L’organizzazione definitiva dell’umanità sarà perfetta solo quando accetterà dalle mani dell’antico Israele la religione noachide, di cui l’ebraismo è custode, e quando Israele sarà riconosciuto sacerdote del genere umano” (Le sette leggi di Noè, 1984).Rabbino Elio Toaff
Particolarità di quest’epoca in cui gli ebrei saranno i sacerdoti del mondo è che sarà stato ricostruito il tempio di Gerusalemme. Un gentile, cioè un non ebreo, se noachide è un gentile giusto (ger toshav).
La onlus Gariwo – la foresta dei giusti con sede a Milano ha esteso l’idea del Giardino dei Giusti di Gerusalemme, dedicato a chi ha salvato ebrei dall’olocausto, ai giusti che si sono opposti anche ad altri genocidi e crimini contro l’umanità, ed ha realizzato giardini in giro per il mondo compreso quello sul Monte Stella a Milano. Sempre Gariwo ha formulato la proposta di una Giornata dei Giusti (il 6 marzo) approvata dal Parlamento europeo nel 2012 e dal Parlamento italiano nel 2017. Da un ruolo privilegiato sulla memoria dell’olocausto, che si sostituisce ad un’elaborazione storica collettiva dello stesso, siamo arrivati ad un ruolo “guida” nella scelta dei giusti da commemorare in spazi pubblici, e all’infartuato di cui sopra viene riconosciuta honoris causa anche la specializzazione in oncologia, dopo quella in cardiochirurgia.
Siccome questo ruolo guida “fa capo” alle comunità ebraiche (metaforicamente quindi una comunità di giudici mondiali oltre che di sacerdoti universali) ogni considerazione non concorde, sia essa urbanistica, storica, filologica, ma anche politica (la scelta dei crimini di cui ricordare gli oppositori ha valenze politiche), può trasformarsi in una buccia di banana che ti fa scivolare verso le accuse di antisemitismo e di negazionismo, o come minimo di simpatia per le dittature.

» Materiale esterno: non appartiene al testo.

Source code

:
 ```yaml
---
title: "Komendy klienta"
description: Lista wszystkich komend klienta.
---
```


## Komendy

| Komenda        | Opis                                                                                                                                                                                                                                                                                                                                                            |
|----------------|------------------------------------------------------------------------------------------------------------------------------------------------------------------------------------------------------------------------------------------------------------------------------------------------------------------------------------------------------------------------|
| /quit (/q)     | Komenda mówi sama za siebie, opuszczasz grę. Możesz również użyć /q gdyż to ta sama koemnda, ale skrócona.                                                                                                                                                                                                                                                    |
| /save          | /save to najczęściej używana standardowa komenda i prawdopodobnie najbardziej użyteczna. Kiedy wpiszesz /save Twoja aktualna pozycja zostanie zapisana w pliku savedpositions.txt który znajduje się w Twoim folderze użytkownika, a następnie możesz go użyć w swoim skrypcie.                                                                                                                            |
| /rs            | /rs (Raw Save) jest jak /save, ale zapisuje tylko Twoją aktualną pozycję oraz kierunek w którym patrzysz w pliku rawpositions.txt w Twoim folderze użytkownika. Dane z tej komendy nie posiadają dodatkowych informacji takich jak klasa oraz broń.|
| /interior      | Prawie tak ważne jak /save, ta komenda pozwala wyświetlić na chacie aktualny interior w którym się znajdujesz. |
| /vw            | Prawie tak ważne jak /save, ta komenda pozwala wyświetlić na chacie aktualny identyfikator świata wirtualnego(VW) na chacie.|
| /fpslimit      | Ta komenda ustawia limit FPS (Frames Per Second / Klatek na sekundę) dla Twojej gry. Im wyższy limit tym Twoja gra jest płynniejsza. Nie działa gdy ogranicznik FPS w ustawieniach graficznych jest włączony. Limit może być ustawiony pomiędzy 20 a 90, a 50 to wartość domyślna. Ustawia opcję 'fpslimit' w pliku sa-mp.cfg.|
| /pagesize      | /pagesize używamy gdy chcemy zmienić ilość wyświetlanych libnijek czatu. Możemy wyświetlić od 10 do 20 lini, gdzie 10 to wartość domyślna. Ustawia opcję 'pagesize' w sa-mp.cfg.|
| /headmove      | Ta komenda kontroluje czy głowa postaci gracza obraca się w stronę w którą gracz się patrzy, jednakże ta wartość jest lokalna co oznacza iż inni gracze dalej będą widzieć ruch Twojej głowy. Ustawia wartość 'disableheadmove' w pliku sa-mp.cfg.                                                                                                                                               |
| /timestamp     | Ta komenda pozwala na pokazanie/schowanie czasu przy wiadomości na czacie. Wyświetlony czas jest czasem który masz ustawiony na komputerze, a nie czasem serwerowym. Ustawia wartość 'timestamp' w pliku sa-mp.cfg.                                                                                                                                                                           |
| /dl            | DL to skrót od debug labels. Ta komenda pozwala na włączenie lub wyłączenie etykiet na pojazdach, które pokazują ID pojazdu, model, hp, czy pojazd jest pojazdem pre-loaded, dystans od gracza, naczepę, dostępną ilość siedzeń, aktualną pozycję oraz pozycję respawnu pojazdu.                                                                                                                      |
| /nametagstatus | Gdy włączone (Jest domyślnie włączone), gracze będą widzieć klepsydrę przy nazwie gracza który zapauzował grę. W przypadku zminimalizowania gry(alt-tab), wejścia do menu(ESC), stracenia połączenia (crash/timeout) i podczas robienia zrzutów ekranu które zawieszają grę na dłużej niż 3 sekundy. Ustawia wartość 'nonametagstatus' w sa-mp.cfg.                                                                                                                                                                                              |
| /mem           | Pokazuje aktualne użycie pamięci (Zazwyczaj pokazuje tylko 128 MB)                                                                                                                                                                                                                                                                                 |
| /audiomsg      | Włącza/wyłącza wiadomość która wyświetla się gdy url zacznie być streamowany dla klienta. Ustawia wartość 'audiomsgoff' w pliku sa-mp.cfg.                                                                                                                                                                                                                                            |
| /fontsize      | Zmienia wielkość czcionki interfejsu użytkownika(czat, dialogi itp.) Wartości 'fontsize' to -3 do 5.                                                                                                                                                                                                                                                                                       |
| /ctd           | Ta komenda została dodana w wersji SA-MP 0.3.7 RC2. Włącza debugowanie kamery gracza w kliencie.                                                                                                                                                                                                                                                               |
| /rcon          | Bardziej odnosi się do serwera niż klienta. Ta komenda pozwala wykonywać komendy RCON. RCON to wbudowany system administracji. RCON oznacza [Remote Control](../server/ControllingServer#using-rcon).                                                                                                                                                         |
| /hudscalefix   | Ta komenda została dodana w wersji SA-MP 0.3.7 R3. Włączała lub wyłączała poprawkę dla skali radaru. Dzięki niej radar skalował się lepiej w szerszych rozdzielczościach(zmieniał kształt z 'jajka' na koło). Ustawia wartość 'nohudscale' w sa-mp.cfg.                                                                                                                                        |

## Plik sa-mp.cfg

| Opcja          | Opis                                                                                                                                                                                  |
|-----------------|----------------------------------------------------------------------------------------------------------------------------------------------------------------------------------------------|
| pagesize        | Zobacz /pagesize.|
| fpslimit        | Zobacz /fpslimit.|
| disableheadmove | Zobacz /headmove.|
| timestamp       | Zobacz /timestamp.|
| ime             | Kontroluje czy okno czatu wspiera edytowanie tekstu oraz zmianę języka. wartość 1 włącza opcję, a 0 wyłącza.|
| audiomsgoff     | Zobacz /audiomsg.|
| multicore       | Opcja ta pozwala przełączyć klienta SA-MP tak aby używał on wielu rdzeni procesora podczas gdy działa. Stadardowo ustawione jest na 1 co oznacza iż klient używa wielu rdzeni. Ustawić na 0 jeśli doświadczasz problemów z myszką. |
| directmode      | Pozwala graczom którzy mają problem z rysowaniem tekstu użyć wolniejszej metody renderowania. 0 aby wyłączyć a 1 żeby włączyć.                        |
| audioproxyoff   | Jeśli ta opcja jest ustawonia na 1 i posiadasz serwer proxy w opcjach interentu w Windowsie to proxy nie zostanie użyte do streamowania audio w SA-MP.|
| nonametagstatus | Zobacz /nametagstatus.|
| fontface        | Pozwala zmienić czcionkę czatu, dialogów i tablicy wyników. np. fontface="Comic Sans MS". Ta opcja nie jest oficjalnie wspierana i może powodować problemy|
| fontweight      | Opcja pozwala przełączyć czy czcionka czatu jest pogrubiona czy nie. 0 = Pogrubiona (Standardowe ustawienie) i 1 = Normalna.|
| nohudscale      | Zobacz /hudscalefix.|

Il nostro continuo scappare dalle responsabilità storiche dell’olocausto, come se questo fosse stato opera di “altri” (la “civiltà” dell’olocausto siamo noi!), fa sì che una parte di noi, quella che ha pagato il conto per tutti, si sobbarchi anche l’onere della memoria. Questo ci condanna ad un senso di colpa perenne che è anche alla base della ormai consolidata propensione a riconoscere, nel conflitto israelo-palestinese, sostanzialmente solo le ragioni di Israele. Ma due errori non fanno una cosa giusta.